RECORDS SHOWN:

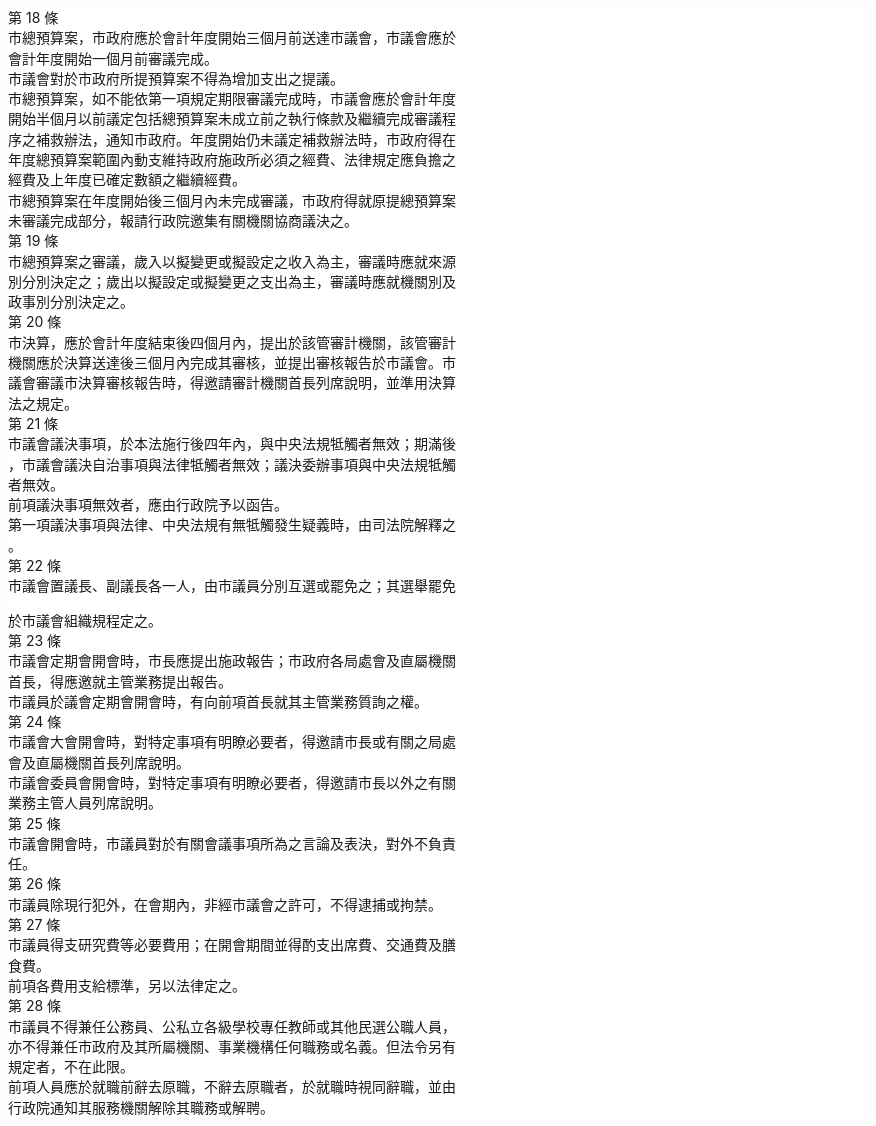 
第 18 條  
市總預算案，市政府應於會計年度開始三個月前送達市議會，市議會應於  
會計年度開始一個月前審議完成。  
市議會對於市政府所提預算案不得為增加支出之提議。  
市總預算案，如不能依第一項規定期限審議完成時，市議會應於會計年度  
開始半個月以前議定包括總預算案未成立前之執行條款及繼續完成審議程  
序之補救辦法，通知市政府。年度開始仍未議定補救辦法時，市政府得在  
年度總預算案範圍內動支維持政府施政所必須之經費、法律規定應負擔之  
經費及上年度已確定數額之繼續經費。  
市總預算案在年度開始後三個月內未完成審議，市政府得就原提總預算案  
未審議完成部分，報請行政院邀集有關機關協商議決之。  
第 19 條  
市總預算案之審議，歲入以擬變更或擬設定之收入為主，審議時應就來源  
別分別決定之；歲出以擬設定或擬變更之支出為主，審議時應就機關別及  
政事別分別決定之。  
第 20 條  
市決算，應於會計年度結束後四個月內，提出於該管審計機關，該管審計  
機關應於決算送達後三個月內完成其審核，並提出審核報告於市議會。市  
議會審議市決算審核報告時，得邀請審計機關首長列席說明，並準用決算  
法之規定。  
第 21 條  
市議會議決事項，於本法施行後四年內，與中央法規牴觸者無效；期滿後  
，市議會議決自治事項與法律牴觸者無效；議決委辦事項與中央法規牴觸  
者無效。  
前項議決事項無效者，應由行政院予以函告。  
第一項議決事項與法律、中央法規有無牴觸發生疑義時，由司法院解釋之  
。  
第 22 條  
市議會置議長、副議長各一人，由市議員分別互選或罷免之；其選舉罷免  


於市議會組織規程定之。  
第 23 條  
市議會定期會開會時，市長應提出施政報告；市政府各局處會及直屬機關  
首長，得應邀就主管業務提出報告。  
市議員於議會定期會開會時，有向前項首長就其主管業務質詢之權。  
第 24 條  
市議會大會開會時，對特定事項有明瞭必要者，得邀請市長或有關之局處  
會及直屬機關首長列席說明。  
市議會委員會開會時，對特定事項有明瞭必要者，得邀請市長以外之有關  
業務主管人員列席說明。  
第 25 條  
市議會開會時，市議員對於有關會議事項所為之言論及表決，對外不負責  
任。  
第 26 條  
市議員除現行犯外，在會期內，非經市議會之許可，不得逮捕或拘禁。  
第 27 條  
市議員得支研究費等必要費用；在開會期間並得酌支出席費、交通費及膳  
食費。  
前項各費用支給標準，另以法律定之。  
第 28 條  
市議員不得兼任公務員、公私立各級學校專任教師或其他民選公職人員，  
亦不得兼任市政府及其所屬機關、事業機構任何職務或名義。但法令另有  
規定者，不在此限。  
前項人員應於就職前辭去原職，不辭去原職者，於就職時視同辭職，並由  
行政院通知其服務機關解除其職務或解聘。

YOUR TASK:
Set down, exactly as they stand above, the lines starting with the line with "經費及上年度已確定數額之繼續經費。" and going on through the line with "前項各費用支給標準，另以法律定之。", and no others.

ANSWER:
經費及上年度已確定數額之繼續經費。  
市總預算案在年度開始後三個月內未完成審議，市政府得就原提總預算案  
未審議完成部分，報請行政院邀集有關機關協商議決之。  
第 19 條  
市總預算案之審議，歲入以擬變更或擬設定之收入為主，審議時應就來源  
別分別決定之；歲出以擬設定或擬變更之支出為主，審議時應就機關別及  
政事別分別決定之。  
第 20 條  
市決算，應於會計年度結束後四個月內，提出於該管審計機關，該管審計  
機關應於決算送達後三個月內完成其審核，並提出審核報告於市議會。市  
議會審議市決算審核報告時，得邀請審計機關首長列席說明，並準用決算  
法之規定。  
第 21 條  
市議會議決事項，於本法施行後四年內，與中央法規牴觸者無效；期滿後  
，市議會議決自治事項與法律牴觸者無效；議決委辦事項與中央法規牴觸  
者無效。  
前項議決事項無效者，應由行政院予以函告。  
第一項議決事項與法律、中央法規有無牴觸發生疑義時，由司法院解釋之  
。  
第 22 條  
市議會置議長、副議長各一人，由市議員分別互選或罷免之；其選舉罷免  


於市議會組織規程定之。  
第 23 條  
市議會定期會開會時，市長應提出施政報告；市政府各局處會及直屬機關  
首長，得應邀就主管業務提出報告。  
市議員於議會定期會開會時，有向前項首長就其主管業務質詢之權。  
第 24 條  
市議會大會開會時，對特定事項有明瞭必要者，得邀請市長或有關之局處  
會及直屬機關首長列席說明。  
市議會委員會開會時，對特定事項有明瞭必要者，得邀請市長以外之有關  
業務主管人員列席說明。  
第 25 條  
市議會開會時，市議員對於有關會議事項所為之言論及表決，對外不負責  
任。  
第 26 條  
市議員除現行犯外，在會期內，非經市議會之許可，不得逮捕或拘禁。  
第 27 條  
市議員得支研究費等必要費用；在開會期間並得酌支出席費、交通費及膳  
食費。  
前項各費用支給標準，另以法律定之。  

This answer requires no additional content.